-- RECORDS FOR THIS EXERCISE follows --

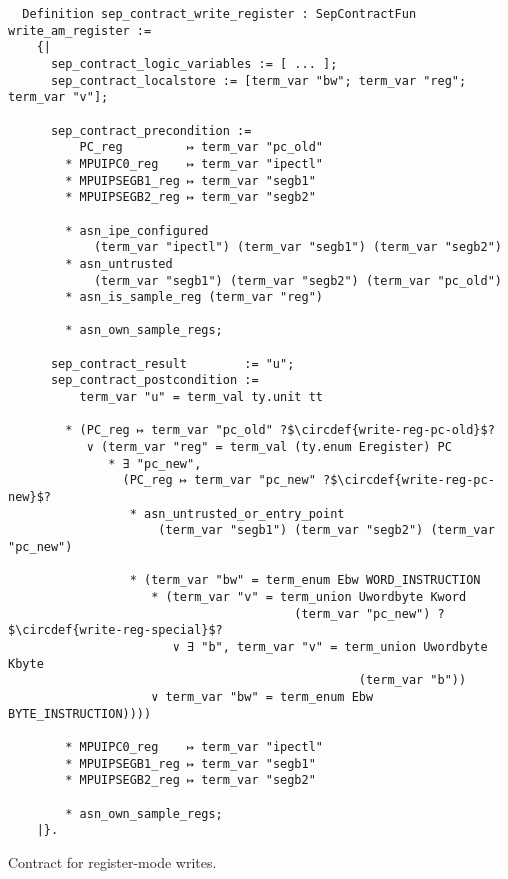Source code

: \begin{listing}
  \startcstep
  \begin{verbatim}
  Definition sep_contract_write_register : SepContractFun write_am_register :=
    {|
      sep_contract_logic_variables := [ ... ];
      sep_contract_localstore := [term_var "bw"; term_var "reg"; term_var "v"];

      sep_contract_precondition :=
          PC_reg         ↦ term_var "pc_old"
        * MPUIPC0_reg    ↦ term_var "ipectl"
        * MPUIPSEGB1_reg ↦ term_var "segb1"
        * MPUIPSEGB2_reg ↦ term_var "segb2"

        * asn_ipe_configured
            (term_var "ipectl") (term_var "segb1") (term_var "segb2")
        * asn_untrusted
            (term_var "segb1") (term_var "segb2") (term_var "pc_old")
        * asn_is_sample_reg (term_var "reg")

        * asn_own_sample_regs;

      sep_contract_result        := "u";
      sep_contract_postcondition :=
          term_var "u" = term_val ty.unit tt

        * (PC_reg ↦ term_var "pc_old" ?$\circdef{write-reg-pc-old}$?
           ∨ (term_var "reg" = term_val (ty.enum Eregister) PC
              * ∃ "pc_new",
                (PC_reg ↦ term_var "pc_new" ?$\circdef{write-reg-pc-new}$?
                 * asn_untrusted_or_entry_point
                     (term_var "segb1") (term_var "segb2") (term_var "pc_new")

                 * (term_var "bw" = term_enum Ebw WORD_INSTRUCTION
                    * (term_var "v" = term_union Uwordbyte Kword
                                        (term_var "pc_new") ?$\circdef{write-reg-special}$?
                       ∨ ∃ "b", term_var "v" = term_union Uwordbyte Kbyte
                                                 (term_var "b"))
                    ∨ term_var "bw" = term_enum Ebw BYTE_INSTRUCTION))))

        * MPUIPC0_reg    ↦ term_var "ipectl"
        * MPUIPSEGB1_reg ↦ term_var "segb1"
        * MPUIPSEGB2_reg ↦ term_var "segb2"

        * asn_own_sample_regs;
    |}.
  \end{verbatim}
  \caption{Contract for register-mode writes.}
  \label{lst:write_register}
\end{listing}


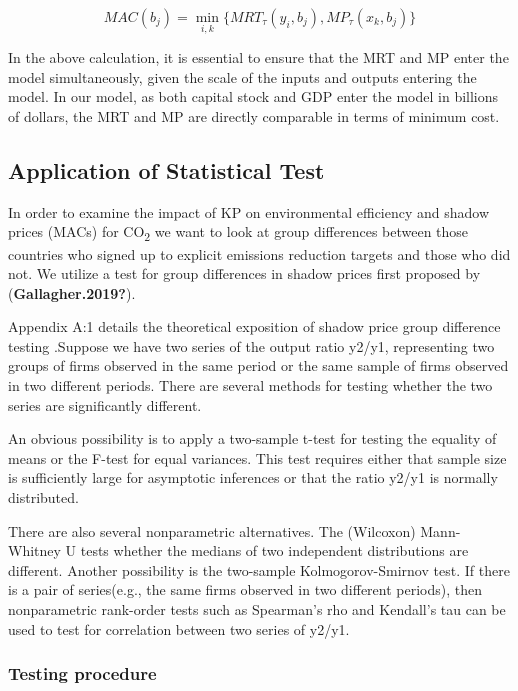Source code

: \documentclass[
  letterpaper,
  DIV=11,
  numbers=noendperiod]{scrartcl}
\begin{document}
\begin{equation}
MAC(b_{j})=\displaystyle \min_{i,k}\{MRT_{\tau}(y_{i},b_{j}), MP_{\tau}(x_{k},b_{j})\} \end{equation}

In the above calculation, it is essential to ensure that the MRT and MP
enter the model simultaneously, given the scale of the inputs and
outputs entering the model. In our model, as both capital stock and GDP
enter the model in billions of dollars, the MRT and MP are directly
comparable in terms of minimum cost.

\hypertarget{application-of-statistical-test}{%
\subsection{Application of Statistical
Test}\label{application-of-statistical-test}}

In order to examine the impact of KP on environmental efficiency and
shadow prices (MACs) for CO\textsubscript{2} we want to look at group
differences between those countries who signed up to explicit emissions
reduction targets and those who did not. We utilize a test for group
differences in shadow prices first proposed by
(\textbf{Gallagher.2019?}).

Appendix A:1 details the theoretical exposition of shadow price group
difference testing .Suppose we have two series of the output ratio
y2/y1, representing two groups of firms observed in the same period or
the same sample of firms observed in two different periods. There are
several methods for testing whether the two series are significantly
different.

An obvious possibility is to apply a two-sample t-test for testing the
equality of means or the F-test for equal variances. This test requires
either that sample size is sufficiently large for asymptotic inferences
or that the ratio y2/y1 is normally distributed.

There are also several nonparametric alternatives. The (Wilcoxon)
Mann-Whitney U tests whether the medians of two independent
distributions are different. Another possibility is the two-sample
Kolmogorov-Smirnov test. If there is a pair of series(e.g., the same
firms observed in two different periods), then nonparametric rank-order
tests such as Spearman's rho and Kendall's tau can be used to test for
correlation between two series of y2/y1.

\hypertarget{testing-procedure}{%
\subsubsection{Testing procedure}\label{testing-procedure}}
\end{document}
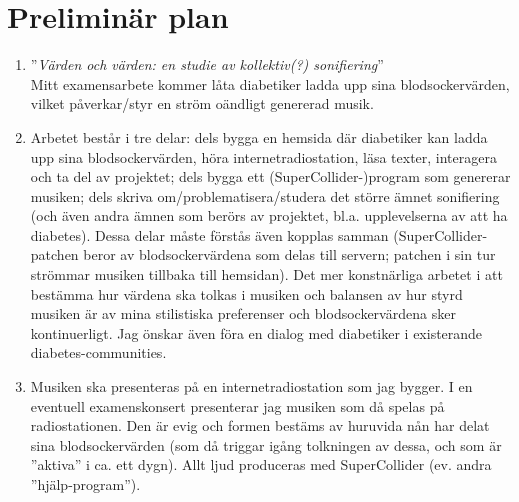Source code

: \documentclass[12pt]{article}
\begin{document}
\newpage
\section*{Preliminär plan}
\begin{enumerate}
		\item ''\emph{Värden och värden: en studie av kollektiv(?) sonifiering}''
		\\Mitt examensarbete kommer låta diabetiker ladda upp sina blodsockervärden, vilket påverkar/styr en ström oändligt genererad musik.
\item Arbetet består i tre delar: dels bygga en hemsida där diabetiker kan ladda upp sina blodsockervärden, höra internetradiostation, läsa texter, interagera och ta del av projektet; dels bygga ett (SuperCollider-)program som genererar musiken; dels skriva om/problematisera/studera det större ämnet sonifiering (och även andra ämnen som berörs av projektet, bl.a.  upplevelserna av att ha diabetes). Dessa delar måste förstås även kopplas samman (SuperCollider-patchen beror av blodsockervärdena som delas till servern; patchen i sin tur strömmar musiken tillbaka till hemsidan). Det mer konstnärliga arbetet i att bestämma hur värdena ska tolkas i musiken och balansen av hur styrd musiken är av mina stilistiska preferenser och blodsockervärdena sker kontinuerligt. Jag önskar även föra en dialog med diabetiker i existerande diabetes-communities.
		\item Musiken ska presenteras på en internetradiostation som jag bygger. I en eventuell examenskonsert presenterar jag musiken som då spelas på radiostationen. Den är evig och formen bestäms av huruvida nån har delat sina blodsockervärden (som då triggar igång tolkningen av dessa, och som är ''aktiva'' i ca. ett dygn). Allt ljud produceras med SuperCollider (ev. andra ''hjälp-program'').
\end{enumerate}
\end{document}
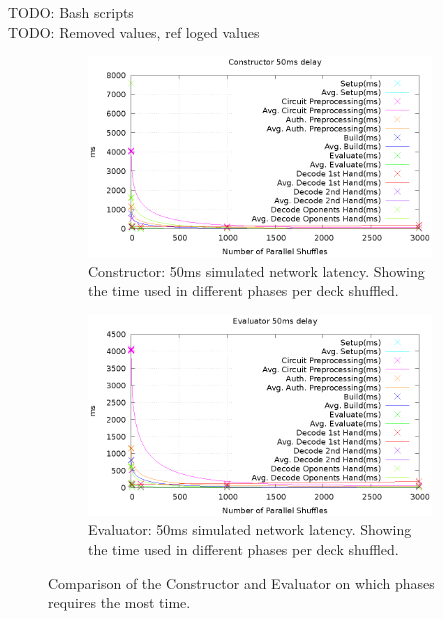 \documentclass[twoside,11pt,openright]{report}
\newcommand{\todo}[1]{}
\renewcommand{\todo}[1]{{\color{red} TODO: {#1}} \\}
\begin{document}
\todo{Bash scripts}

\todo{Removed values, ref loged values}

\begin{figure}
    \label{fig:mesurement_ms}
    \centering

    \begin{subfigure}{\textwidth}
        \label{fig:const_ms_plot}
        \includegraphics[width=\textwidth]{figurs/const_ms_plot.eps}
        \caption{Constructor: 50ms simulated network latency. Showing the time used in different phases per deck shuffled.}
    \end{subfigure}

    \vspace*{1cm}

    \begin{subfigure}{\textwidth}
        \label{fig:eval_ms_plot}
        \includegraphics[width=\textwidth]{figurs/eval_ms_plot.eps}
        \caption{Evaluator: 50ms simulated network latency. Showing the time used in different phases per deck shuffled.}
    \end{subfigure}

\caption{Comparison of the Constructor and Evaluator on which phases requires the most time.}
\end{figure}
\end{document}
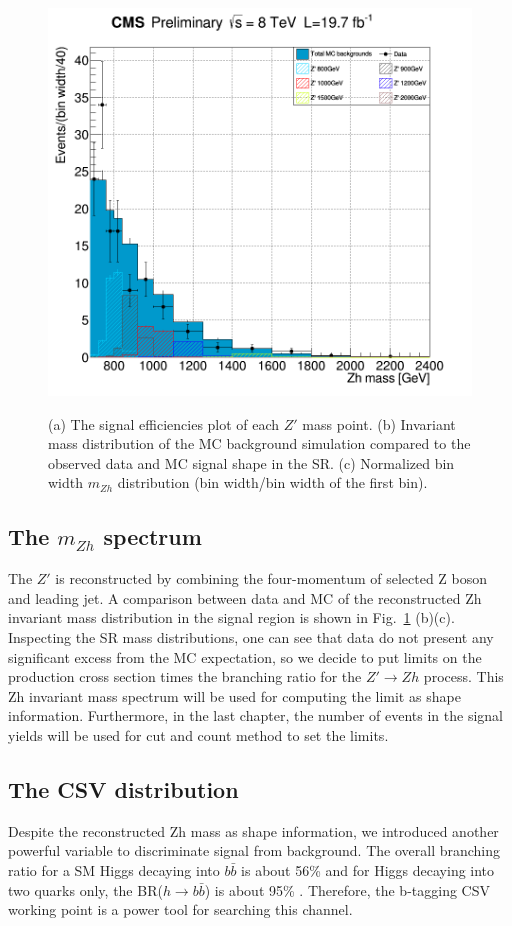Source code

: \begin{figure}[hbtp]
{    \includegraphics[scale=0.22]{figure/CH3/h_sigXMass_new.png}}
  \caption{\label{fig:SIG_eff_spectrum}(a) The signal efficiencies plot of each $Z'$ mass point. (b) Invariant mass distribution of the MC background simulation compared to the observed data and MC signal shape in the SR. (c) Normalized bin width $m_{Zh}$ distribution (bin width/bin width of the first bin).}
\end{figure}

\subsection{The $m_{Zh}$ spectrum}
The $Z'$ is reconstructed by combining the four-momentum of selected Z boson and leading jet. A comparison between data and MC of the reconstructed Zh invariant mass distribution in the signal region is shown in Fig.~\ref{fig:SIG_eff_spectrum} (b)(c). Inspecting the SR mass distributions, one can see that data do not present any significant excess from the MC expectation, so we decide to put limits on the production cross section times the branching ratio for the $Z' \rightarrow Zh$ process. This Zh invariant mass spectrum will be used for computing the limit as shape information. Furthermore, in the last chapter, the number of events in the signal yields will be used for cut and count method to set the limits.

\newpage
\subsection{The CSV distribution}
Despite the reconstructed Zh mass as shape information, we introduced another powerful variable to discriminate signal from background. The overall branching ratio for a SM Higgs decaying into $b\bar{b}$ is about 56\% and for Higgs decaying into two quarks only, the BR($h\rightarrow b\bar{b}$) is about 95\% \cite{HiggsBR}. Therefore, the b-tagging CSV working point is a power tool for searching this channel.

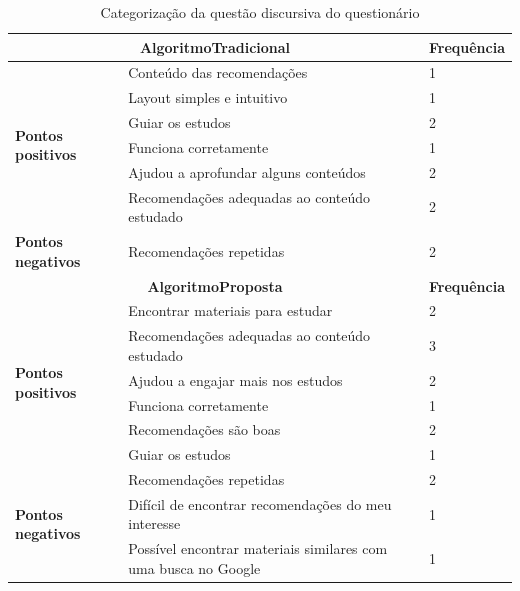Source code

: \begin{table}[h]
\footnotesize
\caption{Categorização da questão discursiva do questionário}
\label{ref:categorizacao-questao-aberta}
\centering
\begin{tabular}{|p{3cm}|p{10cm}|p{2cm}|}
\hline
\multicolumn{2}{|c|}{\textbf{AlgoritmoTradicional}}                                           & \textbf{Frequência} \\
\hline
\multirow{6}{*}{\textbf{Pontos positivos}} & Conteúdo das recomendações                                     & 1          \\
                          & Layout simples e intuitivo                                     & 1          \\
                          & Guiar os estudos                                               & 2          \\
                          & Funciona corretamente                                          & 1          \\
                          & Ajudou a aprofundar alguns conteúdos                           & 2          \\
                          & Recomendações adequadas ao conteúdo estudado                   & 2          \\
\hline
\textbf{Pontos negativos} & Recomendações repetidas                                        & 2          \\
\hline
\multicolumn{2}{|c|}{\textbf{AlgoritmoProposta}}                                              & \textbf{Frequência} \\
\hline
\multirow{6}{*}{\textbf{Pontos positivos}} & Encontrar materiais para estudar                               & 2          \\
                          & Recomendações adequadas ao conteúdo estudado                   & 3          \\
                          & Ajudou a engajar mais nos estudos                              & 2          \\
                          & Funciona corretamente                                          & 1          \\
                          & Recomendações são boas                                         & 2          \\
                          & Guiar os estudos                                               & 1          \\
\hline
\multirow{3}{*}{\textbf{Pontos negativos}} & Recomendações repetidas                                        & 2          \\
                          & Difícil de encontrar recomendações do meu interesse            & 1          \\
                          & Possível encontrar materiais similares com uma busca no Google & 1          \\
\hline
\end{tabular}
\end{table}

-- RECORDS FOR THIS EXERCISE concluded --

**ACTIVITY:** From the records above, retype only the lines starting at the line that contains "difference testing .Suppose" and ending at the line that contains "either that sample", both included.

**TASK RESULT:**
difference testing .Suppose we have two series of the output ratio
y2/y1, representing two groups of firms observed in the same period or
the same sample of firms observed in two different periods. There are
several methods for testing whether the two series are significantly
different.

An obvious possibility is to apply a two-sample t-test for testing the
equality of means or the F-test for equal variances. This test requires
either that sample size is sufficiently large for asymptotic inferences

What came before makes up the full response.